My heart races, pounding like a drum, and I can't shake the feeling that something terrible is about to unfold.
It is as if dread wraps itself around me, tightening its grip with every passing moment, with each breath. It makes me anxious and on high alert.
“It sure does feel real, Sunshine. Stop saying these bullshit things. How could the love I feel for you be a curse? If anything, our meeting is a damn miracle, a blessing from the old Gods themselves. It’s that bloodsucker that infects your mind with this crap.
He’s the one poisoning your mind. I never believed Faas when he said you were with him out of your own free will; you’d be with me. Where you belong.”
He seizes my hand and laces his long fingers into mine; with his other hand, he clasps my hip and pulls me toward him, away from the door.
Instinctively, I press my free hand firmly on his chest, trying to keep some distance.
A faint tug in my mind enjoys his possessive behavior, but my heart denies it; the act is disrespectful, with no care for my boundaries.
Another hint that he acts on behalf of the curse is his lack of empathy.
A selfish form of self-preservation, one he has no idea of.
He is a mere puppet led by invisible strings, and part of my heart weeps for him, and for myself, at the unfairness of it all.
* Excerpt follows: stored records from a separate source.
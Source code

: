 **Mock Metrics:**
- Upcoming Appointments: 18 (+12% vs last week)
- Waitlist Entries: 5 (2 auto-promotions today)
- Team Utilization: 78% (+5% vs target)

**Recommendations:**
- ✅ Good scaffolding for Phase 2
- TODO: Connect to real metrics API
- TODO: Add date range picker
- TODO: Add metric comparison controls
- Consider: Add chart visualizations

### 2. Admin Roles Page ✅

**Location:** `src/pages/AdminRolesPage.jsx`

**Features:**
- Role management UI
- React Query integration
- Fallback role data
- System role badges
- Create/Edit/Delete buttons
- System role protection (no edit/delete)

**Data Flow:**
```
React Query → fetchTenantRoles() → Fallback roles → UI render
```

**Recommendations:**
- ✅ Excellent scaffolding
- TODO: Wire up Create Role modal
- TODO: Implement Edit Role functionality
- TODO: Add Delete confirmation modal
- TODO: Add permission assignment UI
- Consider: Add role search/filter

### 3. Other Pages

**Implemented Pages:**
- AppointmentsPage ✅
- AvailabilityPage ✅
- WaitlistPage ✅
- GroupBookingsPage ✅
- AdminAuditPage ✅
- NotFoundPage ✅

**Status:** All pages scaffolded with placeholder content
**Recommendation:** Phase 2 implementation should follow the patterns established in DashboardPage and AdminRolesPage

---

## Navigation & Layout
“Stop it, Elijah! Please. Listen to me. This isn’t you; it’s not real. What you’re feeling for me, try to resist it, help me tear this unnatural connection, reject me,” I implore fearfully, stuttering the words.
As I plead with Elijah, shots of pain surge through my head, and it costs me all my energy to defy the hurt and fight Elijah off me.
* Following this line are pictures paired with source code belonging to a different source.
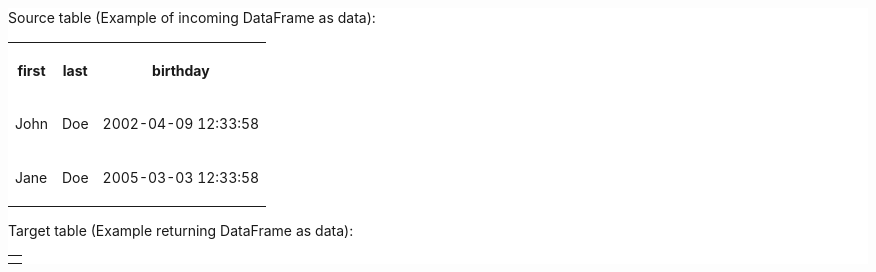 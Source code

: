 Source table \(Example of incoming DataFrame as data\):


<table>
<tr>
<th valign="top">

first

</th>
<th valign="top">

last

</th>
<th valign="top">

birthday

</th>
</tr>
<tr>
<td valign="top">

John

</td>
<td valign="top">

Doe

</td>
<td valign="top">

2002-04-09 12:33:58

</td>
</tr>
<tr>
<td valign="top">

Jane

</td>
<td valign="top">

Doe

</td>
<td valign="top">

2005-03-03 12:33:58

</td>
</tr>
</table>

Target table \(Example returning DataFrame as data\):


<table>
<tr>
<th valign="top">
I pull my hand loose and feverishly give him a firm push; I need him to get away from me.
I need us to separate ourselves from each other.
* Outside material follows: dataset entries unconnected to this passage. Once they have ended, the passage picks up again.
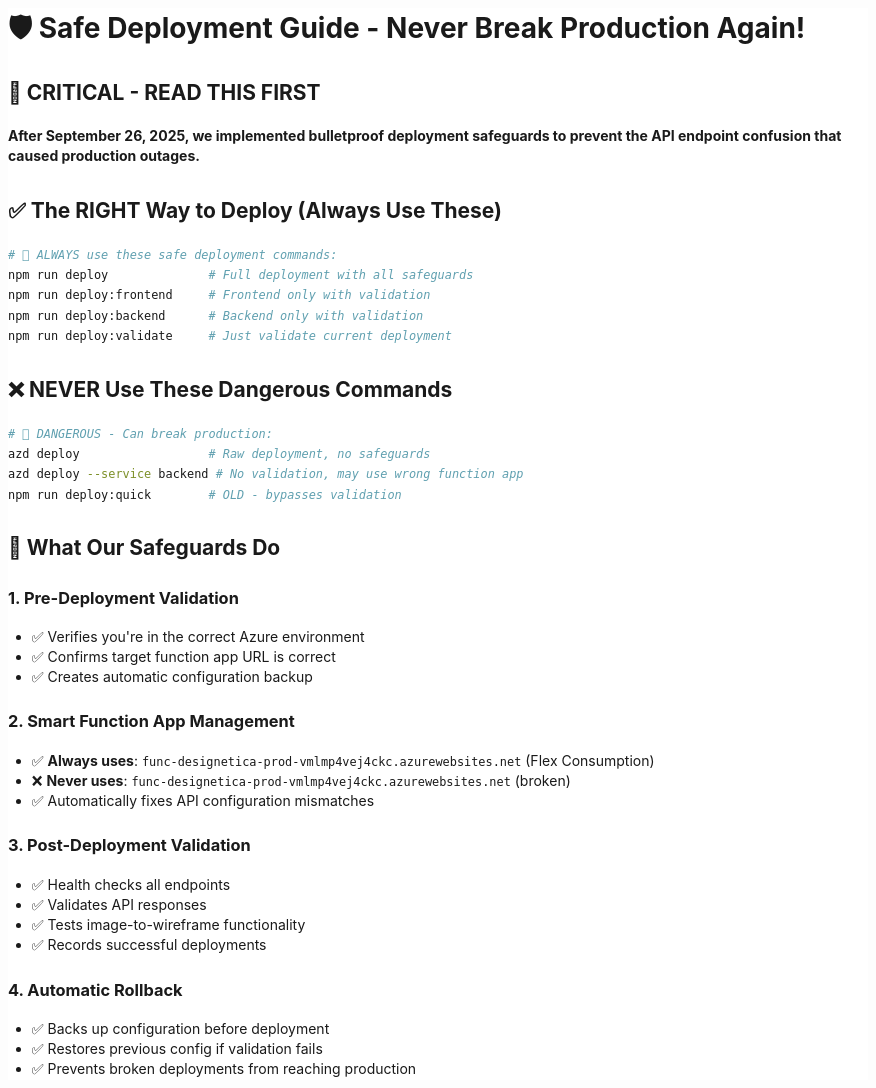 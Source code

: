 # 🛡️ Safe Deployment Guide - Never Break Production Again!

## 🚨 CRITICAL - READ THIS FIRST

**After September 26, 2025, we implemented bulletproof deployment safeguards to prevent the API endpoint confusion that caused production outages.**

## ✅ The RIGHT Way to Deploy (Always Use These)

```bash
# 🎯 ALWAYS use these safe deployment commands:
npm run deploy              # Full deployment with all safeguards
npm run deploy:frontend     # Frontend only with validation
npm run deploy:backend      # Backend only with validation
npm run deploy:validate     # Just validate current deployment
```

## ❌ NEVER Use These Dangerous Commands

```bash
# 🚫 DANGEROUS - Can break production:
azd deploy                  # Raw deployment, no safeguards
azd deploy --service backend # No validation, may use wrong function app
npm run deploy:quick        # OLD - bypasses validation
```

## 🔧 What Our Safeguards Do

### 1. **Pre-Deployment Validation**

- ✅ Verifies you're in the correct Azure environment
- ✅ Confirms target function app URL is correct
- ✅ Creates automatic configuration backup

### 2. **Smart Function App Management**

- ✅ **Always uses**: `func-designetica-prod-vmlmp4vej4ckc.azurewebsites.net` (Flex Consumption)
- ❌ **Never uses**: `func-designetica-prod-vmlmp4vej4ckc.azurewebsites.net` (broken)
- ✅ Automatically fixes API configuration mismatches

### 3. **Post-Deployment Validation**

- ✅ Health checks all endpoints
- ✅ Validates API responses
- ✅ Tests image-to-wireframe functionality
- ✅ Records successful deployments

### 4. **Automatic Rollback**

- ✅ Backs up configuration before deployment
- ✅ Restores previous config if validation fails
- ✅ Prevents broken deployments from reaching production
He loses his balance, stumbles over, and falls on the wooden floor.
Angrily, he scrambles to his feet. Elijah looks at me, baring his teeth like a rabid dog.
My eyes dart to the door; if I’m fast, I might make it.
“You know what I think, Harlot? I think you’ve been with that leech of yours too long. You don’t even know what it’s like to be touched by a real man. A man of flesh and blood, a mortal man like me,” he seethes, his eyes bulging from rage.
The insinuation of his threat does not escape me, and I lunge for the door, but he’s faster, blocking my exit and locking the door.
Why aren’t Faas or Emrys coming? Don’t they hear the commotion?
Is the curse blocking the connection between Emrys and me?
Obscuring my distress? Haunting thoughts echo relentlessly, amplifying the terror in my chest. I try to reach Emrys, but Elijah disrupts me, taking firm hold of my hair, hurting me, and demanding that I look at him.
Those hazel eyes no longer recognizable, twisted with ire.
“Elijah, please, stop this; forcing yourself onto me will not make me love you,” I cry.
“I think you’re wrong, Sunshine; pretending you don’t want me makes you act like this. I’m sure once I made you mine, claimed you, all that pussy of yours would want is to sit on my dick instead of on that bloodsucker's cock.” He grins maliciously.
Raging, I slap him across the cheek, the skin burning red where I hit him. The imprint of my hand is now a mark on his flesh. Before I can hurl myself at Elijah again, he catches my wrist roughly, his fingers painfully digging into my skin. He pulls my hair taut, and tears spring in my eyes.
“Oh, I like it when you’re feisty, Sunshine; it will make conquering you all the more worthwhile.”
“Raping me will not win me, I will fucking hate you,” I spit at him.
“Trust me, once your cunt is wrapped around my cock, you will no longer call it rape; you will beg me to fuck you harder, like the slut you are, but you will be MY slut,” he barks.
He pushes me roughly on the floor, releasing my hair, and I spit in his face as I try to wrestle him off; a big, slimy glob of phlegm drips off his cheek.